→ **WHAT THE TASK REQUIRES**: Pick every line with "does" from the material below.

→ **DATASET RECORDS**:
◇ ◇ ◇ ◇
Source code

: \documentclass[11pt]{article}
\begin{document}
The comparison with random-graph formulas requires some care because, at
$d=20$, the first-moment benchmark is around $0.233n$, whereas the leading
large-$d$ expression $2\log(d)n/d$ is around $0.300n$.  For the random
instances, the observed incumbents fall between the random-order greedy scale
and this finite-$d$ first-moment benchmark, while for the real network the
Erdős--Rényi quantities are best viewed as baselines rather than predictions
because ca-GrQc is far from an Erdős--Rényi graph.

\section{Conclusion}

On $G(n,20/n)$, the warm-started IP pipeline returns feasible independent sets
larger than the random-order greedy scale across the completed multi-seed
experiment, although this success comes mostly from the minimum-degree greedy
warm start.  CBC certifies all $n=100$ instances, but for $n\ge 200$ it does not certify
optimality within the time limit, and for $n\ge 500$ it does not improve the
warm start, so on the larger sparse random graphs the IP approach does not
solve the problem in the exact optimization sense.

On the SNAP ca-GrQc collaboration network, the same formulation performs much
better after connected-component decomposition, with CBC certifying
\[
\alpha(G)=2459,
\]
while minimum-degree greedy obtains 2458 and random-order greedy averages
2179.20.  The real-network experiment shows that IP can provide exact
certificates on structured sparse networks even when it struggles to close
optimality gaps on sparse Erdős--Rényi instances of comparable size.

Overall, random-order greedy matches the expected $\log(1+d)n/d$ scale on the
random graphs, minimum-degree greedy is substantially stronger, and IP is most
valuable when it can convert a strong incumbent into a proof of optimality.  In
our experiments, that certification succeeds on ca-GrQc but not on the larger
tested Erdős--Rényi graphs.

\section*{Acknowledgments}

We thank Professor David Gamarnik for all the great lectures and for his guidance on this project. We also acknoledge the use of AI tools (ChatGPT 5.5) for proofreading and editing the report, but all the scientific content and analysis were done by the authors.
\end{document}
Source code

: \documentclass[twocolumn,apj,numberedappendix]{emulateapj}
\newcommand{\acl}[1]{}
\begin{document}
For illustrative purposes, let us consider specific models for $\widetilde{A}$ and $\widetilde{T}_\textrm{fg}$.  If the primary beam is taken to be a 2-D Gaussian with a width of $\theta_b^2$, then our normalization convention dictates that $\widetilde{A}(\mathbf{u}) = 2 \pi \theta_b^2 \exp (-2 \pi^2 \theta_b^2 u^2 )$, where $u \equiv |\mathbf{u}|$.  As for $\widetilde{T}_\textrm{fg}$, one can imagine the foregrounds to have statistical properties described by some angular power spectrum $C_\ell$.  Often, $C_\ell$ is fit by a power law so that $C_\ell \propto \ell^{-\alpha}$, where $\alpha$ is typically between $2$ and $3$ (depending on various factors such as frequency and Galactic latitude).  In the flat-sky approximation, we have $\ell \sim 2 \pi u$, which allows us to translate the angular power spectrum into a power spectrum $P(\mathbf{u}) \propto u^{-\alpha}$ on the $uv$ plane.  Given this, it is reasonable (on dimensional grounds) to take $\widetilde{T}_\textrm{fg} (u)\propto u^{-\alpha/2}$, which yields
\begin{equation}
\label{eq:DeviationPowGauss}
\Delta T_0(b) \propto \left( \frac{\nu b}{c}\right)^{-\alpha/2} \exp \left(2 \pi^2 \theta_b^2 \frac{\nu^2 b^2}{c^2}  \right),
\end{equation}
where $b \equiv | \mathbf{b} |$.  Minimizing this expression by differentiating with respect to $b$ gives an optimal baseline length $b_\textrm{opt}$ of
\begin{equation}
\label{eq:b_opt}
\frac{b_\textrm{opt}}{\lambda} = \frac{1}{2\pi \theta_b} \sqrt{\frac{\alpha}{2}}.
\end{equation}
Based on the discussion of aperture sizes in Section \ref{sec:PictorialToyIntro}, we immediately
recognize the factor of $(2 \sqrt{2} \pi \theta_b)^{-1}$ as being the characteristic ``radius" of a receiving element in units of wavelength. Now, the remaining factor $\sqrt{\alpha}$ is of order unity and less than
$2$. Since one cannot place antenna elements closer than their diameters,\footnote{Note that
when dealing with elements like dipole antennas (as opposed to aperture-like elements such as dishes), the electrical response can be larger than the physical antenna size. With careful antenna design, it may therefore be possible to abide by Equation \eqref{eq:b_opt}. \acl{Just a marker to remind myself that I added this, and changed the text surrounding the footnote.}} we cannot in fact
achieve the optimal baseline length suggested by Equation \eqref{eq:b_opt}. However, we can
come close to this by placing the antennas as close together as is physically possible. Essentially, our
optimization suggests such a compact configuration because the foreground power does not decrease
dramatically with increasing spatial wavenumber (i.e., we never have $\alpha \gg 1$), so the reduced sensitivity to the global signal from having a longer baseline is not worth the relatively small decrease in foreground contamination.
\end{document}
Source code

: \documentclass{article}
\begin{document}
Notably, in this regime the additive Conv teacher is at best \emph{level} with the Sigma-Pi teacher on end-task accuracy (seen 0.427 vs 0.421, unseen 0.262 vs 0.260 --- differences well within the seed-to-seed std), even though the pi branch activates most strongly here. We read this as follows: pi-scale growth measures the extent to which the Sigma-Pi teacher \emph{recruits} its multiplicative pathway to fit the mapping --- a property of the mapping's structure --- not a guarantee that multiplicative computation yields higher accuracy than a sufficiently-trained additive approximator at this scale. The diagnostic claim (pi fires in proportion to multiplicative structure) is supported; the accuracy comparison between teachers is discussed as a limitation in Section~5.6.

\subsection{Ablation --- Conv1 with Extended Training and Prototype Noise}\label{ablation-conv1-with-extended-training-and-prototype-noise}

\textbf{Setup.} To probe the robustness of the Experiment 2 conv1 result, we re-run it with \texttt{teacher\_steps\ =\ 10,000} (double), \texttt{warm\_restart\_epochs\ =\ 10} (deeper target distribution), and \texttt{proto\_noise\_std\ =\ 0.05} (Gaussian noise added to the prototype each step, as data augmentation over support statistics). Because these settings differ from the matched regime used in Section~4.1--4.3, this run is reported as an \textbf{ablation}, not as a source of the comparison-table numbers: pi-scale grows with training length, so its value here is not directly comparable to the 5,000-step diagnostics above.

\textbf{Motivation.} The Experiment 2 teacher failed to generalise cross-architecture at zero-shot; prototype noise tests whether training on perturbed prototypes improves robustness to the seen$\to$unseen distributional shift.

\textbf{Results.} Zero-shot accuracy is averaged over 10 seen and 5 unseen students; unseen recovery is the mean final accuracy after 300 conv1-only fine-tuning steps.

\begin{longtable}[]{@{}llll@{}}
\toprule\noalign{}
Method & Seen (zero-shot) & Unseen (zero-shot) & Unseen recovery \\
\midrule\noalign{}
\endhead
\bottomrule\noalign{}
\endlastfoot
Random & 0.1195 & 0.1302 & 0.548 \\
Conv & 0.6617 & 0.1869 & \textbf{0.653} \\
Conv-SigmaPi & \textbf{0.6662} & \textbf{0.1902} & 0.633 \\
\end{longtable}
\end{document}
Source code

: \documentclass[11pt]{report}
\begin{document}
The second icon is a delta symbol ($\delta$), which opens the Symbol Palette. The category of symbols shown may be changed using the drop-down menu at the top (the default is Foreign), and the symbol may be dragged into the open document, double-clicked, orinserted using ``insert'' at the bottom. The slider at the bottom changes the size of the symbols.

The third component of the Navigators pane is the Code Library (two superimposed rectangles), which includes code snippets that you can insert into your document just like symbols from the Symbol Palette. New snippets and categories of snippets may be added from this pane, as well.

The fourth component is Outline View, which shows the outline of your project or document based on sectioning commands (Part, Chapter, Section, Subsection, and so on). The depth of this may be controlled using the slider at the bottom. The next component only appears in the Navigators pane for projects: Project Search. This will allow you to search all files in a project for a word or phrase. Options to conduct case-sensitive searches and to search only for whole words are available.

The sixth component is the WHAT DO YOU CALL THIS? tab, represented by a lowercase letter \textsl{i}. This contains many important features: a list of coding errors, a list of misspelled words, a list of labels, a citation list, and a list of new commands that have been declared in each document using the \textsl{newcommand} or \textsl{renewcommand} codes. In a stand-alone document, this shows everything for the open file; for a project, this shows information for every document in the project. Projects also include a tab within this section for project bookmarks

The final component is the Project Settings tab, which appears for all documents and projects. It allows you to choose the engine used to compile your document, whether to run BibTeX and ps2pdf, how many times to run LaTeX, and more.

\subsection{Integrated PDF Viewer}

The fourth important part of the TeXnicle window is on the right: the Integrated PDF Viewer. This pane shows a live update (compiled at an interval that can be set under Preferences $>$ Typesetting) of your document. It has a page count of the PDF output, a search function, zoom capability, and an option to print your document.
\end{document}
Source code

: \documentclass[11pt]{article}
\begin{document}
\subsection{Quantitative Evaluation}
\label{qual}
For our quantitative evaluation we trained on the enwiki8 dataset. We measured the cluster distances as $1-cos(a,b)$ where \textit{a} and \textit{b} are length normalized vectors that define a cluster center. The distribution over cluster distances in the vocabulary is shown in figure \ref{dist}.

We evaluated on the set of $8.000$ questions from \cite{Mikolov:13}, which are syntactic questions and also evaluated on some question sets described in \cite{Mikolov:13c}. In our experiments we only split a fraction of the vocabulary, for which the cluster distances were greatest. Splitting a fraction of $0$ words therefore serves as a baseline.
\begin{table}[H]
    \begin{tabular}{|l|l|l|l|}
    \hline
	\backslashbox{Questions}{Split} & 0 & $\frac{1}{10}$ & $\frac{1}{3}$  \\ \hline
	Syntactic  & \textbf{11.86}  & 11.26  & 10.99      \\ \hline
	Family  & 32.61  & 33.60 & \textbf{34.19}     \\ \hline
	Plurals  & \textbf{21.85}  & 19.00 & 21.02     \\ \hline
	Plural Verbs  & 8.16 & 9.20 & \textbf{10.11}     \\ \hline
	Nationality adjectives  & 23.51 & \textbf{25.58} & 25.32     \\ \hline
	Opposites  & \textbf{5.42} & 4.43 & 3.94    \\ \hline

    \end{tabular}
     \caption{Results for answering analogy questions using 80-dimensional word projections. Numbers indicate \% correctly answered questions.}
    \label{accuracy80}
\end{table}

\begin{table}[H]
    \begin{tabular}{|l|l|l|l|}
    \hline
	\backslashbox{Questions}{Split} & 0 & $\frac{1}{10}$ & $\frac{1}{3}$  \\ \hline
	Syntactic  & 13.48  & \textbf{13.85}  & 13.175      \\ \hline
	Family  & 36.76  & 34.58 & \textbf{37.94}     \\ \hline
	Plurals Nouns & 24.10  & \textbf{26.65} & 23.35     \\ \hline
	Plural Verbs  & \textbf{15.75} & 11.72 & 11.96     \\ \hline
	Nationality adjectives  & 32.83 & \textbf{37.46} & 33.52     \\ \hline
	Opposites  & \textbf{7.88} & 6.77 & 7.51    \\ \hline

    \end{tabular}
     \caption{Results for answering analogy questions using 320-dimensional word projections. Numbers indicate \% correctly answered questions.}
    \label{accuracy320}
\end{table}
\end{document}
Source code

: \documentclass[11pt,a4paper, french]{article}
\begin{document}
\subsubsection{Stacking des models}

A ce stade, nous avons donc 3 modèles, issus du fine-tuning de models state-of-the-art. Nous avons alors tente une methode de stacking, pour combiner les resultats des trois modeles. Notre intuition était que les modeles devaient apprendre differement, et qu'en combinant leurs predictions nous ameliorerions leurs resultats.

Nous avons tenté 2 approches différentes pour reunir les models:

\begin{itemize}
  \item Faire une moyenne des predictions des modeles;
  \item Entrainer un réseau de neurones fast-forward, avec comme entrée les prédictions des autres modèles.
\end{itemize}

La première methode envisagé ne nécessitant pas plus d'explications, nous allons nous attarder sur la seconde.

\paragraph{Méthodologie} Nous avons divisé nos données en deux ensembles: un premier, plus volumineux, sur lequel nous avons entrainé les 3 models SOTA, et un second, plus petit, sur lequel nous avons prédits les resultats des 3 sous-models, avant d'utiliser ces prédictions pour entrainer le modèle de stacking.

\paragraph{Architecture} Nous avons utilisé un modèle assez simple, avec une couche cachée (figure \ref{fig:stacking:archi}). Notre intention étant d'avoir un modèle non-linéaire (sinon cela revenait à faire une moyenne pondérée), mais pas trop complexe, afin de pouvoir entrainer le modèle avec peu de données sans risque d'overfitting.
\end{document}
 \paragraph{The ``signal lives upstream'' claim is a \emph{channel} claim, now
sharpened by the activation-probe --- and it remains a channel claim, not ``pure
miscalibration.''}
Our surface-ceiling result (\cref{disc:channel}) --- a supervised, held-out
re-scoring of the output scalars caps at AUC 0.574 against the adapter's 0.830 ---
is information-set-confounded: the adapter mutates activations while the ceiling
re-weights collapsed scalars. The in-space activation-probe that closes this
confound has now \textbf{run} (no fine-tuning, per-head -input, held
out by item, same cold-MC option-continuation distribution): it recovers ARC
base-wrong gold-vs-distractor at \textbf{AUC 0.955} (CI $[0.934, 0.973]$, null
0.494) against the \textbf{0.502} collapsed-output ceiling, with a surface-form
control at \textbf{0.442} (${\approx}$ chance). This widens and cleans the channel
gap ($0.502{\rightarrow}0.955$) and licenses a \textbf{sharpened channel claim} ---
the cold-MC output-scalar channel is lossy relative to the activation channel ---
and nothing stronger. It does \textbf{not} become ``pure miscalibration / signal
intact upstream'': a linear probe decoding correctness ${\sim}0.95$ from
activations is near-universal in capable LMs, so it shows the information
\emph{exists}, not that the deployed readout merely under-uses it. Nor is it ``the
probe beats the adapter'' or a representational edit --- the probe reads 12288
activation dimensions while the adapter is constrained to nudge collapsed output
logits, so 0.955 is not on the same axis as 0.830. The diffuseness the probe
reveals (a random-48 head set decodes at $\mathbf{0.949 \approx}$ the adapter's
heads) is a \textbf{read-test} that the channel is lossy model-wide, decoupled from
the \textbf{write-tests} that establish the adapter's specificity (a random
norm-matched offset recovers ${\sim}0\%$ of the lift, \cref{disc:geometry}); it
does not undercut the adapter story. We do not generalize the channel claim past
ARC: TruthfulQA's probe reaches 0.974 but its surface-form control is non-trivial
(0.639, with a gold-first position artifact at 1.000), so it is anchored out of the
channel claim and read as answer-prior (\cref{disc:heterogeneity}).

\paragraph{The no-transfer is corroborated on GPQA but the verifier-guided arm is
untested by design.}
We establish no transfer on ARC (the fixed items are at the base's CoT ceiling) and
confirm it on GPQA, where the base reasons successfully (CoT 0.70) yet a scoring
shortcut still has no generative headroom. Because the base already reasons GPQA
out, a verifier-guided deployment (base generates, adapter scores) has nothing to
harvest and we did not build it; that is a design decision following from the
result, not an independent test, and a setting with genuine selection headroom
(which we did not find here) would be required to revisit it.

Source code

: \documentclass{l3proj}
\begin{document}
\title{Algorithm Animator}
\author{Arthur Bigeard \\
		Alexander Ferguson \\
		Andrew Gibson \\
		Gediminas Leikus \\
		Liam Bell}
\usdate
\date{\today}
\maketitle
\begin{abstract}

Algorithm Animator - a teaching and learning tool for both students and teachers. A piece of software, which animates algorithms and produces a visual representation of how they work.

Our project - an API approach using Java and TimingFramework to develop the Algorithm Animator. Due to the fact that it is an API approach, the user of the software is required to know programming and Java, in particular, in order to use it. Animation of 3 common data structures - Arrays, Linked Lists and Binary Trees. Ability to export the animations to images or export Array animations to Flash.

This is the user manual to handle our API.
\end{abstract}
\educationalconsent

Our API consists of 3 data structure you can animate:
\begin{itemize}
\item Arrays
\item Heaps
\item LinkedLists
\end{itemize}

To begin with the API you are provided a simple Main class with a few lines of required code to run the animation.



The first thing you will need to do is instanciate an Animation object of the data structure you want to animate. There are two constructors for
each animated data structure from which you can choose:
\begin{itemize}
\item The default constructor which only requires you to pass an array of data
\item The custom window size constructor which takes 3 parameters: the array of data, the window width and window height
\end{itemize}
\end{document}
◇ ◇ ◇ ◇
→ **SOLVED PROBLEM**:
warm start.  CBC certifies all $n=100$ instances, but for $n\ge 200$ it does not certify
optimality within the time limit, and for $n\ge 500$ it does not improve the
warm start, so on the larger sparse random graphs the IP approach does not
optimization suggests such a compact configuration because the foreground power does not decrease
and nothing stronger. It does \textbf{not} become ``pure miscalibration / signal
does not undercut the adapter story. We do not generalize the channel claim past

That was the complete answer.